## [How to complete this task]
Every line below that has "jobs" in it should be copied.

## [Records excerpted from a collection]
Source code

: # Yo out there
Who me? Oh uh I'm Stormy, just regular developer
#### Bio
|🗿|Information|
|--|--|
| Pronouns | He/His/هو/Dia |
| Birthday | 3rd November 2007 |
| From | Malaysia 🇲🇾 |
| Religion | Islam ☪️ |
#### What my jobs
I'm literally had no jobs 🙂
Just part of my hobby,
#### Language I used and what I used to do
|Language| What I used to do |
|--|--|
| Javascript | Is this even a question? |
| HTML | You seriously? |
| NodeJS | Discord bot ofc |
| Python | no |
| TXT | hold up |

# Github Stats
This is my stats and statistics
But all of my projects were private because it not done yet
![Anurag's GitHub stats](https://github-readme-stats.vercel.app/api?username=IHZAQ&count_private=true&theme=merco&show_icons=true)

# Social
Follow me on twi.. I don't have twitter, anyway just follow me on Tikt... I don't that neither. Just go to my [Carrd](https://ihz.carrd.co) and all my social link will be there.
* * *
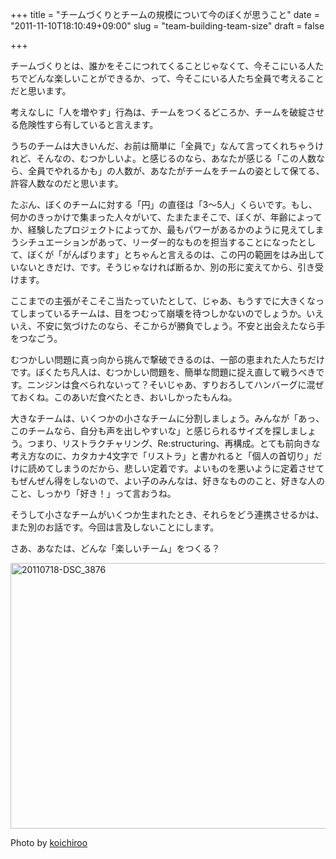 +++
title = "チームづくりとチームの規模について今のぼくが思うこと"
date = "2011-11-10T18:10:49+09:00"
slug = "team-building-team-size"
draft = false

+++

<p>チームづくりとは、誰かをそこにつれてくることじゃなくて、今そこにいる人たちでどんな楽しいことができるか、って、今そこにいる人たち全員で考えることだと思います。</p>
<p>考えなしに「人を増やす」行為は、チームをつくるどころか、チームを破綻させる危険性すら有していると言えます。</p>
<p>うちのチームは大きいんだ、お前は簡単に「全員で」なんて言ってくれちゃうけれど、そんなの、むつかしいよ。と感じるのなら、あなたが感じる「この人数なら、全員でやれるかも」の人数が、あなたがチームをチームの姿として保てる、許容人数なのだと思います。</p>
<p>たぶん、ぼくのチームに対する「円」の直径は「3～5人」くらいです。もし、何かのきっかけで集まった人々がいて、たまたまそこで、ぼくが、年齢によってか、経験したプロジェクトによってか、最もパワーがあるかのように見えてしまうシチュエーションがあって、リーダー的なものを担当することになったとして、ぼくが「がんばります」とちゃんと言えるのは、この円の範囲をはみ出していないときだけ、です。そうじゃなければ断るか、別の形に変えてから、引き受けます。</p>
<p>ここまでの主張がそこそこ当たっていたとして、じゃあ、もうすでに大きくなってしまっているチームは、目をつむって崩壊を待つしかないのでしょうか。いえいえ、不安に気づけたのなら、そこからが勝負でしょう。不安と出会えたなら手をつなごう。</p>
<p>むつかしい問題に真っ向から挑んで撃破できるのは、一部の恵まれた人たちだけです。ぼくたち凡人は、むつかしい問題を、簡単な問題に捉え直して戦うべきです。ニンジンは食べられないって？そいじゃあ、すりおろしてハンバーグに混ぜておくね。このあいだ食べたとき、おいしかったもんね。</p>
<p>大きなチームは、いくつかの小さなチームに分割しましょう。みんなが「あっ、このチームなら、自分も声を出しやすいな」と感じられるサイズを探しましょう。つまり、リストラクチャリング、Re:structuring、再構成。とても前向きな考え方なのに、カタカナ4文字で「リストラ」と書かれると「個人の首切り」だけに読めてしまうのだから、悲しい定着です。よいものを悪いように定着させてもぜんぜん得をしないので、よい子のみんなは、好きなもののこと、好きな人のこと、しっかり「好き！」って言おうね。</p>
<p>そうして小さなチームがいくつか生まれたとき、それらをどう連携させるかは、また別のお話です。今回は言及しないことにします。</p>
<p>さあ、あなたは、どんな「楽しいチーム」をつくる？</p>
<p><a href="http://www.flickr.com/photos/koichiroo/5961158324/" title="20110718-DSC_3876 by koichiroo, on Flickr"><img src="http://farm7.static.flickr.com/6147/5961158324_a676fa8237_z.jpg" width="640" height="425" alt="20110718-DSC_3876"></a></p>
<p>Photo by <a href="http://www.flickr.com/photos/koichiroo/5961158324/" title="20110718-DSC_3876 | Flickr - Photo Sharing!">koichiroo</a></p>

## [Solution below]
#### What my jobs
I'm literally had no jobs 🙂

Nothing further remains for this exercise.